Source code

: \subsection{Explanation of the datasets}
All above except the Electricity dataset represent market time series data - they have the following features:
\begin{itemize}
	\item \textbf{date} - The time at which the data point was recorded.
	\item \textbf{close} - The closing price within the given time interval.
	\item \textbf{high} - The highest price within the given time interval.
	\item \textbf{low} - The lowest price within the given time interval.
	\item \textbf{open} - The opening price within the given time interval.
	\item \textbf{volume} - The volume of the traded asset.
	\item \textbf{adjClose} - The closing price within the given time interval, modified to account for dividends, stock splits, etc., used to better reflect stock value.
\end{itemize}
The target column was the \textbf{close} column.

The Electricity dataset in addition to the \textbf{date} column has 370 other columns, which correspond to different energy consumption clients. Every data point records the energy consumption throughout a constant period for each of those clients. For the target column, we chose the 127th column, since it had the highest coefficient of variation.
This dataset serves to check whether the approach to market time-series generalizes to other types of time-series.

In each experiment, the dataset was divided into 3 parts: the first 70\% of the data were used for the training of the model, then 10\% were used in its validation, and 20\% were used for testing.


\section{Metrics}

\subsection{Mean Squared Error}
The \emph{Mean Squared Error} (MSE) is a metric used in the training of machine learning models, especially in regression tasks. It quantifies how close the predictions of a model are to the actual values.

==

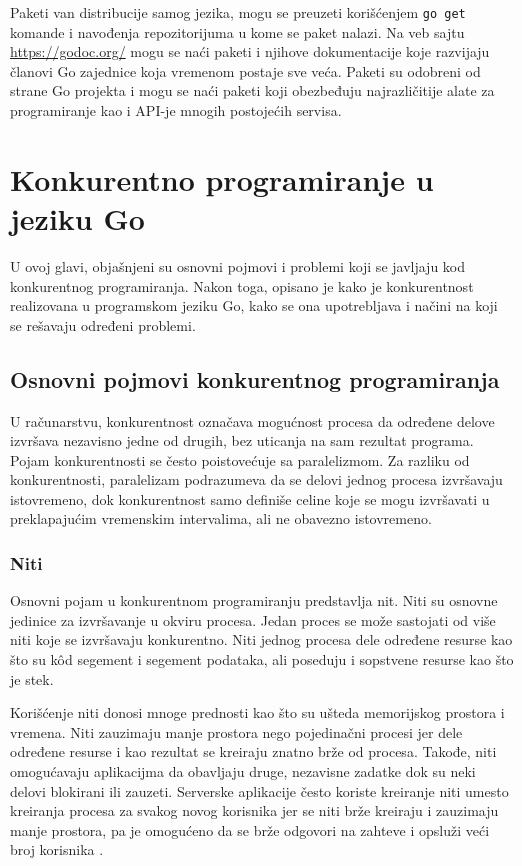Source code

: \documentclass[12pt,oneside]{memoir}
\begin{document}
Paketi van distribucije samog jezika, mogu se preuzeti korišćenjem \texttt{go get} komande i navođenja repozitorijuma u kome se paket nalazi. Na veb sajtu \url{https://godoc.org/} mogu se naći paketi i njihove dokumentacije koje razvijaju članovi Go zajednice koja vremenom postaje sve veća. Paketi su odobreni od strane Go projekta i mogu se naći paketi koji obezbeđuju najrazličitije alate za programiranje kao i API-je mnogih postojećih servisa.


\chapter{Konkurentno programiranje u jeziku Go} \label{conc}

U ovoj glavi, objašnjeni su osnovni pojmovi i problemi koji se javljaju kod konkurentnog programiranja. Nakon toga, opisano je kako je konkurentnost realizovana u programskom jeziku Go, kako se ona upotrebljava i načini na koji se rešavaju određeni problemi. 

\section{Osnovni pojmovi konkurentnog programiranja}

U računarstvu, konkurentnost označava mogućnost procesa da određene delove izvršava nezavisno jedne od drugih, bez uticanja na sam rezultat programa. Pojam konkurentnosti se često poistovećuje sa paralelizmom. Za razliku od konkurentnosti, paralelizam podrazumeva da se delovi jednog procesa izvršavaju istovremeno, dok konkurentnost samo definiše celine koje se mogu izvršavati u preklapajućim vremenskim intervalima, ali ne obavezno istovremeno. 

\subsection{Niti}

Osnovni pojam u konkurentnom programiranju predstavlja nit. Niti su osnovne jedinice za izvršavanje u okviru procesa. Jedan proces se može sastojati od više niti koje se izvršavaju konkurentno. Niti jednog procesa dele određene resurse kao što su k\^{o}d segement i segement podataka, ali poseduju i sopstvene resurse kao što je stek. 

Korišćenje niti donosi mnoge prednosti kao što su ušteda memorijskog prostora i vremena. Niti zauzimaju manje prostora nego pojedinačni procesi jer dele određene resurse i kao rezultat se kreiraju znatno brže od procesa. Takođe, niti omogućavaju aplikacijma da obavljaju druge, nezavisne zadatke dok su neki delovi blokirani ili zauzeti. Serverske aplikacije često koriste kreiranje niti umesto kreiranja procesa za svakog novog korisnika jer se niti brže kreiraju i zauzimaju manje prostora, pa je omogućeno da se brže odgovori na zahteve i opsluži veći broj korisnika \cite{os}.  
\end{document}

==

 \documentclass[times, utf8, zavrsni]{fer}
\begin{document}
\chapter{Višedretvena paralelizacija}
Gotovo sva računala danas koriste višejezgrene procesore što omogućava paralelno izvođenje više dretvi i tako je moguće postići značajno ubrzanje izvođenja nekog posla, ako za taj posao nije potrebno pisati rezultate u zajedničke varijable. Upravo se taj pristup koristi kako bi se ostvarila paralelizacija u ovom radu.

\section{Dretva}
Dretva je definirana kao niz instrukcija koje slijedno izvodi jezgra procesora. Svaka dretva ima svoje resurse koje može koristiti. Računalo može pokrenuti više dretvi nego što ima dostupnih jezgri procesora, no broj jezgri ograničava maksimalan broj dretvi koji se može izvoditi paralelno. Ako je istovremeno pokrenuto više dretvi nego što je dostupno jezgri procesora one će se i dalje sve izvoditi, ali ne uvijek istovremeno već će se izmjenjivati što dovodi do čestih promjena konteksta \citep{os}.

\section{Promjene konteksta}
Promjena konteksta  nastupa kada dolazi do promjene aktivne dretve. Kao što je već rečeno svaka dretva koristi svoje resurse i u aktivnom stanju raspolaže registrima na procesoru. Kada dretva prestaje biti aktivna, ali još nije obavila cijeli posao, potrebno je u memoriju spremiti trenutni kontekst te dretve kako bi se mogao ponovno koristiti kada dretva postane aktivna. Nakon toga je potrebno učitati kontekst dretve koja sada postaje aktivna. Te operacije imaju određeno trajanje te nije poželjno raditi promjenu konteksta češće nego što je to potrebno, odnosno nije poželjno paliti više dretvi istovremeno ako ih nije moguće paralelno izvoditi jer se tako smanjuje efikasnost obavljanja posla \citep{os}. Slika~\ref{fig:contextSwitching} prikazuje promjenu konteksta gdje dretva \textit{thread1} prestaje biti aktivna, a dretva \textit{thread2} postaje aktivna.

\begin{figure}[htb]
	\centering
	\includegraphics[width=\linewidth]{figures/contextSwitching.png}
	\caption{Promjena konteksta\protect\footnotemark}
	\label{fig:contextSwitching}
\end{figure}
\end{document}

Exercise aim
Could you return all lines from the records that include the word "which"?

Answer space
	\item \textbf{date} - The time at which the data point was recorded.
The Electricity dataset in addition to the \textbf{date} column has 370 other columns, which correspond to different energy consumption clients. Every data point records the energy consumption throughout a constant period for each of those clients. For the target column, we chose the 127th column, since it had the highest coefficient of variation.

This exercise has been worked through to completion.